━━━━━ Dataset entries

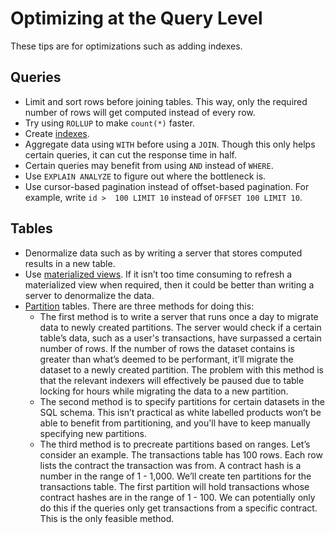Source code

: # Optimizing at the Query Level

These tips are for optimizations such as adding indexes.

## Queries

- Limit and sort rows before joining tables. This way, only the required number of rows will get computed instead of every row.
- Try using `ROLLUP` to make `count(*)` faster.
- Create [indexes](https://www.postgresql.org/docs/current/indexes.html).
- Aggregate data using `WITH` before using a `JOIN`. Though this only helps certain queries, it can cut the response time in half.
- Certain queries may benefit from using `AND` instead of `WHERE`.
- Use `EXPLAIN ANALYZE` to figure out where the bottleneck is.
- Use cursor-based pagination instead of offset-based pagination. For example, write `id >  100 LIMIT 10` instead of `OFFSET 100 LIMIT 10`.

## Tables

- Denormalize data such as by writing a server that stores computed results in a new table.
- Use [materialized views](https://www.postgresql.org/docs/current/rules-materializedviews.html). If it isn’t too time consuming to refresh a materialized view when required, then it could be better than writing a server to denormalize the data.
- [Partition](https://www.postgresql.org/docs/current/ddl-partitioning.html) tables. There are three methods for doing this:
    - The first method is to write a server that runs once a day to migrate data to newly created partitions. The server would check if a certain table’s data, such as a user's transactions, have surpassed a certain number of rows. If the number of rows the dataset contains is greater than what’s deemed to be performant, it’ll migrate the dataset to a newly created partition. The problem with this method is that the relevant indexers will effectively be paused due to table locking for hours while migrating the data to a new partition.
    - The second method is to specify partitions for certain datasets in the SQL schema. This isn’t practical as white labelled products won’t be able to benefit from partitioning, and you'll have to keep manually specifying new partitions.
    - The third method is to precreate partitions based on ranges. Let’s consider an example. The transactions table has 100 rows. Each row lists the contract the transaction was from. A contract hash is a number in the range of 1 - 1,000. We’ll create ten partitions for the transactions table. The first partition will hold transactions whose contract hashes are in the range of 1 - 100. We can potentially only do this if the queries only get transactions from a specific contract. This is the only feasible method.
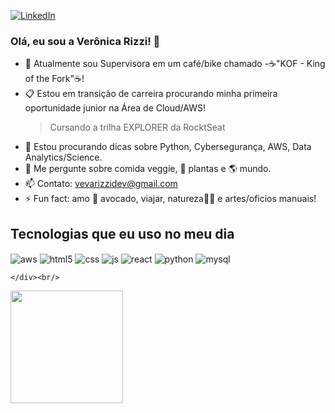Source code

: [![LinkedIn](https://img.shields.io/badge/LinkedIn-0077B5?style=for-the-badge&logo=linkedin&logoColor=white)](https://www.linkedin.com/in/veronica-rizzi/)

### Olá, eu sou a Verônica Rizzi! 👋

- 🔭 Atualmente sou Supervisora em um café/bike chamado -☕"KOF - King of the Fork"☕!
- 📋 Estou em transição de carreira procurando minha primeira oportunidade junior na Área de Cloud/AWS!
    > Cursando a trilha EXPLORER da RocktSeat
- 🥰 Estou procurando dicas sobre Python, Cybersegurança, AWS, Data Analytics/Science.
- 💬 Me pergunte sobre comida veggie, 🌿 plantas e 🌎 mundo.
- 📫 Contato: vevarizzidev@gmail.com
- ⚡ Fun fact: amo 🥑 avocado, viajar, natureza🌱💓 e artes/oficios manuais!

## Tecnologias que eu uso no meu dia

  <div>
     <div style="display: inline_block">
  <img align="center" alt="aws" src="https://img.shields.io/badge/Amazon_AWS-FF9900?style=for-the-badge&logo=amazonaws&logoColor=white" />
  <img align="center" alt="html5" src="https://img.shields.io/badge/HTML5-E34F26?style=for-the-badge&logo=html5&logoColor=white" />
  <img align="center" alt="css" src="https://img.shields.io/badge/CSS3-1572B6?style=for-the-badge&logo=css3&logoColor=white" />
  <img align="center" alt="js" src="https://img.shields.io/badge/JavaScript-F7DF1E?style=for-the-badge&logo=javascript&logoColor=black" />
  <img align="center" alt="react" src="https://img.shields.io/badge/React-20232A?style=for-the-badge&logo=react&logoColor=61DAFB" />
  <img align="center" alt="python" src="https://img.shields.io/badge/Python-3776AB?style=for-the-badge&logo=python&logoColor=white" />
  <img align="center" alt="mysql" src="https://img.shields.io/badge/MySQL-00000F?style=for-the-badge&logo=mysql&logoColor=white" />
  <img align="center" alt="" src="https://img.shields.io/badge/Visual_Studio-5C2D91?style=for-the-badge&logo=visual%20studio&logoColor=white" />
         
    </div><br/>
  </div>

  
 <div>
  <a href="https://github.com/VevaRizzi">
  <img height="180em" src="https://github-readme-stats.vercel.app/api/top-langs/?username=vevarizzi&layout=compact&langs_count=7&theme=dracula"/>
</div>
  
  ##
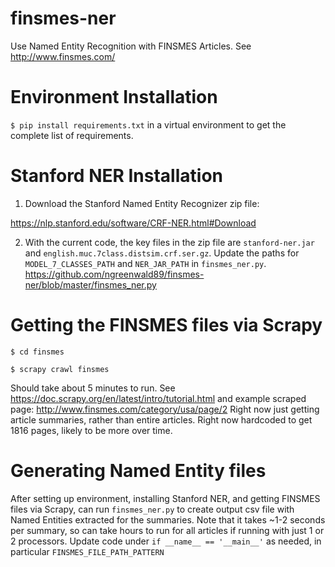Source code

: # finsmes-ner
Use Named Entity Recognition with FINSMES Articles. See http://www.finsmes.com/

# Environment Installation
`$ pip install requirements.txt` in a virtual environment to get the complete list of requirements. 

# Stanford NER Installation
1. Download the Stanford Named Entity Recognizer zip file: 

https://nlp.stanford.edu/software/CRF-NER.html#Download

2. With the current code, the key files in the zip file are `stanford-ner.jar` and `english.muc.7class.distsim.crf.ser.gz`. Update the paths for `MODEL_7_CLASSES_PATH` and `NER_JAR_PATH` in `finsmes_ner.py`.
https://github.com/ngreenwald89/finsmes-ner/blob/master/finsmes_ner.py

# Getting the FINSMES files via Scrapy
`$ cd finsmes`

`$ scrapy crawl finsmes`

Should take about 5 minutes to run. 
See https://doc.scrapy.org/en/latest/intro/tutorial.html and example scraped page: http://www.finsmes.com/category/usa/page/2
Right now just getting article summaries, rather than entire articles. Right now hardcoded to get 1816 pages, likely to be more over time.

# Generating Named Entity files
After setting up environment, installing Stanford NER, and getting FINSMES files via Scrapy, can run `finsmes_ner.py` to create output csv file with Named Entities extracted for the summaries. Note that it takes ~1-2 seconds per summary, so can take hours to run for all articles if running with just 1 or 2 processors. Update code under `if __name__ == '__main__'` as needed, in particular `FINSMES_FILE_PATH_PATTERN`



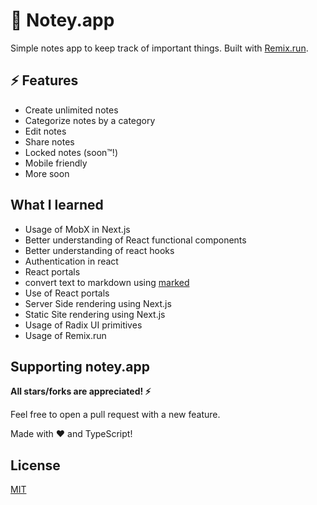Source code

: # 📝 Notey.app

Simple notes app to keep track of important things. Built with [Remix.run](https://remix.run).

## ⚡ Features

- Create unlimited notes
- Categorize notes by a category
- Edit notes
- Share notes
- Locked notes (soon™!)
- Mobile friendly
- More soon

## What I learned

- Usage of MobX in Next.js
- Better understanding of React functional components
- Better understanding of react hooks
- Authentication in react
- React portals
- convert text to markdown using [marked](https://www.npmjs.com/package/marked)
- Use of React portals
- Server Side rendering using Next.js
- Static Site rendering using Next.js
- Usage of Radix UI primitives
- Usage of Remix.run

## Supporting notey.app

**All stars/forks are appreciated! ⚡**

Feel free to open a pull request with a new feature.

Made with ❤️ and TypeScript!

## License

[MIT](./LICENSE)
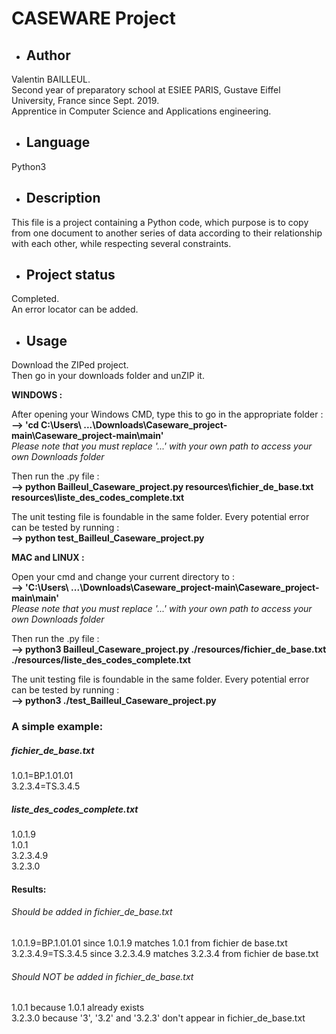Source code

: # CASEWARE Project

- ## Author

Valentin BAILLEUL.  
Second year of preparatory school at ESIEE PARIS, Gustave Eiffel University, France since Sept. 2019.  
Apprentice in Computer Science and Applications engineering.

- ## Language

Python3

- ## Description

This file is a project containing a Python code, which purpose is to copy from one document to another series of data according to their relationship with each other, while respecting several constraints.

- ## Project status

Completed.  
An error locator can be added.

- ## Usage

Download the ZIPed project.  
Then go in your downloads folder and unZIP it.  


<b>WINDOWS :</b>  

After opening your Windows CMD, type this to go in the appropriate folder :  
<b>--> 'cd C:\Users\ ...\Downloads\Caseware_project-main\Caseware_project-main\main'</b>  
_Please note that you must replace '...' with your own path to access your own Downloads folder_

Then run the .py file :  
<b>--> python Bailleul_Caseware_project.py resources\fichier_de_base.txt resources\liste_des_codes_complete.txt</b>

The unit testing file is foundable in the same folder. Every potential error can be tested by running :  
<b>--> python test_Bailleul_Caseware_project.py</b>


<b> MAC and LINUX :</b>  

Open your cmd and change your current directory to :  
<b>--> 'C:\Users\ ...\Downloads\Caseware_project-main\Caseware_project-main\main'</b>  
_Please note that you must replace '...' with your own path to access your own Downloads folder_

Then run the .py file :  
<b>--> python3 Bailleul_Caseware_project.py ./resources/fichier_de_base.txt ./resources/liste_des_codes_complete.txt</b>

The unit testing file is foundable in the same folder. Every potential error can be tested by running :  
<b>--> python3 ./test_Bailleul_Caseware_project.py</b>

### A simple example:

##### fichier_de_base.txt

1.0.1=BP.1.01.01  
3.2.3.4=TS.3.4.5

##### liste_des_codes_complete.txt

1.0.1.9  
1.0.1  
3.2.3.4.9  
3.2.3.0

#### Results:

###### Should be added in fichier_de_base.txt

1.0.1.9=BP.1.01.01 since 1.0.1.9 matches 1.0.1 from fichier de base.txt  
3.2.3.4.9=TS.3.4.5 since 3.2.3.4.9 matches 3.2.3.4 from fichier de base.txt

###### Should NOT be added in fichier_de_base.txt

1.0.1 because 1.0.1 already exists  
3.2.3.0 because '3', '3.2' and '3.2.3' don't appear in fichier_de_base.txt
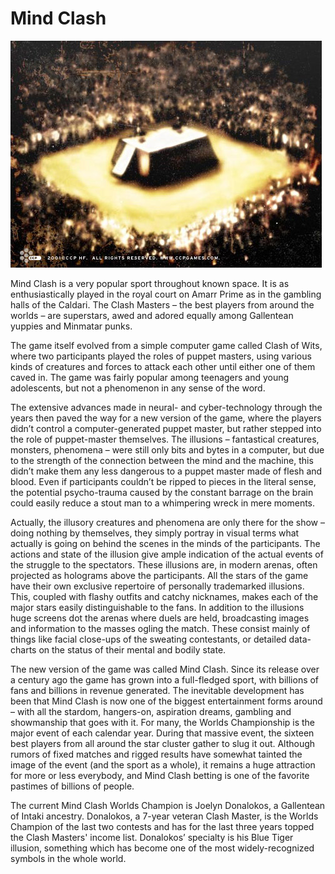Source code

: # Mind Clash

![Mind Clash](../images/mindclash.jpg)

Mind Clash is a very popular sport throughout known space. It is as
enthusiastically played in the royal court on Amarr Prime as in the gambling
halls of the Caldari. The Clash Masters – the best players from around the
worlds – are superstars, awed and adored equally among Gallentean yuppies and
Minmatar punks.

The game itself evolved from a simple computer game called Clash of Wits, where
two participants played the roles of puppet masters, using various kinds of
creatures and forces to attack each other until either one of them caved in. The
game was fairly popular among teenagers and young adolescents, but not a
phenomenon in any sense of the word.

The extensive advances made in neural- and cyber-technology through the years
then paved the way for a new version of the game, where the players didn’t
control a computer-generated puppet master, but rather stepped into the role of
puppet-master themselves. The illusions – fantastical creatures, monsters,
phenomena – were still only bits and bytes in a computer, but due to the
strength of the connection between the mind and the machine, this didn’t make
them any less dangerous to a puppet master made of flesh and blood. Even if
participants couldn’t be ripped to pieces in the literal sense, the potential
psycho-trauma caused by the constant barrage on the brain could easily reduce a
stout man to a whimpering wreck in mere moments.

Actually, the illusory creatures and phenomena are only there for the show –
doing nothing by themselves, they simply portray in visual terms what actually
is going on behind the scenes in the minds of the participants. The actions and
state of the illusion give ample indication of the actual events of the struggle
to the spectators. These illusions are, in modern arenas, often projected as
holograms above the participants. All the stars of the game have their own
exclusive repertoire of personally trademarked illusions. This, coupled with
flashy outfits and catchy nicknames, makes each of the major stars easily
distinguishable to the fans. In addition to the illusions huge screens dot the
arenas where duels are held, broadcasting images and information to the masses
ogling the match. These consist mainly of things like facial close-ups of the
sweating contestants, or detailed data-charts on the status of their mental and
bodily state.

The new version of the game was called Mind Clash. Since its release over a
century ago the game has grown into a full-fledged sport, with billions of fans
and billions in revenue generated. The inevitable development has been that Mind
Clash is now one of the biggest entertainment forms around – with all the
stardom, hangers-on, aspiration dreams, gambling and showmanship that goes with
it. For many, the Worlds Championship is the major event of each calendar year.
During that massive event, the sixteen best players from all around the star
cluster gather to slug it out. Although rumors of fixed matches and rigged
results have somewhat tainted the image of the event (and the sport as a whole),
it remains a huge attraction for more or less everybody, and Mind Clash betting
is one of the favorite pastimes of billions of people.

The current Mind Clash Worlds Champion is Joelyn Donalokos, a Gallentean of
Intaki ancestry. Donalokos, a 7-year veteran Clash Master, is the Worlds
Champion of the last two contests and has for the last three years topped the
Clash Masters' income list. Donalokos’ specialty is his Blue Tiger illusion,
something which has become one of the most widely-recognized symbols in the
whole world.

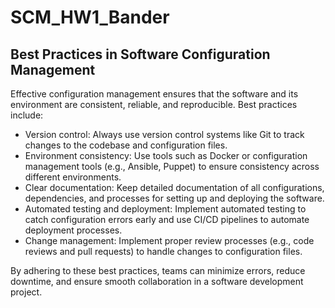 # SCM_HW1_Bander

## Best Practices in Software Configuration Management

Effective configuration management ensures that the software and its environment are consistent, reliable, and reproducible. Best practices include:
- Version control: Always use version control systems like Git to track changes to the codebase and configuration files.
- Environment consistency: Use tools such as Docker or configuration management tools (e.g., Ansible, Puppet) to ensure consistency across different environments.
- Clear documentation: Keep detailed documentation of all configurations, dependencies, and processes for setting up and deploying the software.
- Automated testing and deployment: Implement automated testing to catch configuration errors early and use CI/CD pipelines to automate deployment processes.
- Change management: Implement proper review processes (e.g., code reviews and pull requests) to handle changes to configuration files.

By adhering to these best practices, teams can minimize errors, reduce downtime, and ensure smooth collaboration in a software development project.
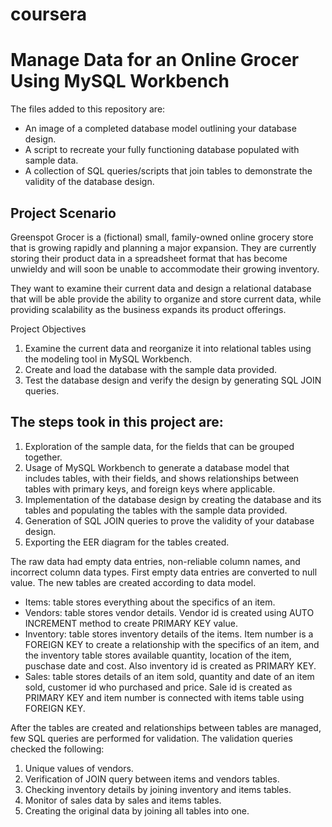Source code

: # coursera
# Manage Data for an Online Grocer Using MySQL Workbench

The files added to this repository are:
- An image of a completed database model outlining your database design.
- A script to recreate your fully functioning database populated with sample data.
- A collection of SQL queries/scripts that join tables to demonstrate the validity of the database design. 

## Project Scenario

Greenspot Grocer is a (fictional) small, family-owned online grocery store that is growing rapidly and planning a major expansion. They are currently storing their product data in a spreadsheet format that has become unwieldy and will soon be unable to accommodate their growing inventory.  

They want to examine their current data and design a relational database that will be able provide the ability to organize and store current data, while providing scalability as the business expands its product offerings.  

Project Objectives

1. Examine the current data and reorganize it into relational tables using the modeling tool in MySQL Workbench. 
2. Create and load the database with the sample data provided. 
3. Test the database design and verify the design by generating SQL JOIN queries.  

## The steps took in this project are:
1. Exploration of the sample data, for the fields that can be grouped together.
2. Usage of MySQL Workbench to generate a database model that includes tables, with their fields, and shows relationships between tables with primary keys, and foreign keys where applicable.
3. Implementation of the database design by creating the database and its tables and populating the tables with the sample data provided.
4. Generation of SQL JOIN queries to prove the validity of your database design.
5. Exporting the EER diagram for the tables created.

The raw data had empty data entries, non-reliable column names, and incorrect column data types. First empty data entries are converted to null value. The new tables are created according to data model. 
- Items: table stores everything about the specifics of an item.
- Vendors: table stores vendor details. Vendor id is created using AUTO INCREMENT method to create PRIMARY KEY value.
- Inventory: table stores inventory details of the items. Item number is a FOREIGN KEY to create a relationship with the specifics of an item, and the inventory table stores available quantity, location of the item, puschase date and cost. Also inventory id is created as PRIMARY KEY.
- Sales: table stores details of an item sold, quantity and date of an item sold, customer id who purchased and price. Sale id is created as PRIMARY KEY and item number is connected with items table using FOREIGN KEY.

After the tables are created and relationships between tables are managed, few SQL queries are performed for validation. The validation queries checked the following:
1. Unique values of vendors.
2. Verification of JOIN query between items and vendors tables.
3. Checking inventory details by joining inventory and items tables.
4. Monitor of sales data by sales and items tables.
5. Creating the original data by joining all tables into one. 

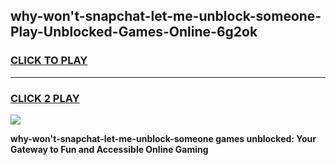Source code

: 
## why-won't-snapchat-let-me-unblock-someone-Play-Unblocked-Games-Online-6g2ok
<h3>
<a href="https://premium76.site?title=why-won't-snapchat-let-me-unblock-someone&ref=25A">CLICK TO PLAY</a></h3>
<hr>

<h3>
<a href="https://premium76.site?title=why-won't-snapchat-let-me-unblock-someone&ref=25A">CLICK 2 PLAY</a>
  
</h3>

<a href="https://premium76.site?title=why-won't-snapchat-let-me-unblock-someone&ref=25A"><img src="https://clearcache.store/games.png"></a>


**why-won't-snapchat-let-me-unblock-someone games unblocked: Your Gateway to Fun and Accessible Online Gaming**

━━━━━━━━━━

**Work item**
Give the number of lines in the listing that hold the string "control". Add nothing else.

**Written response**
2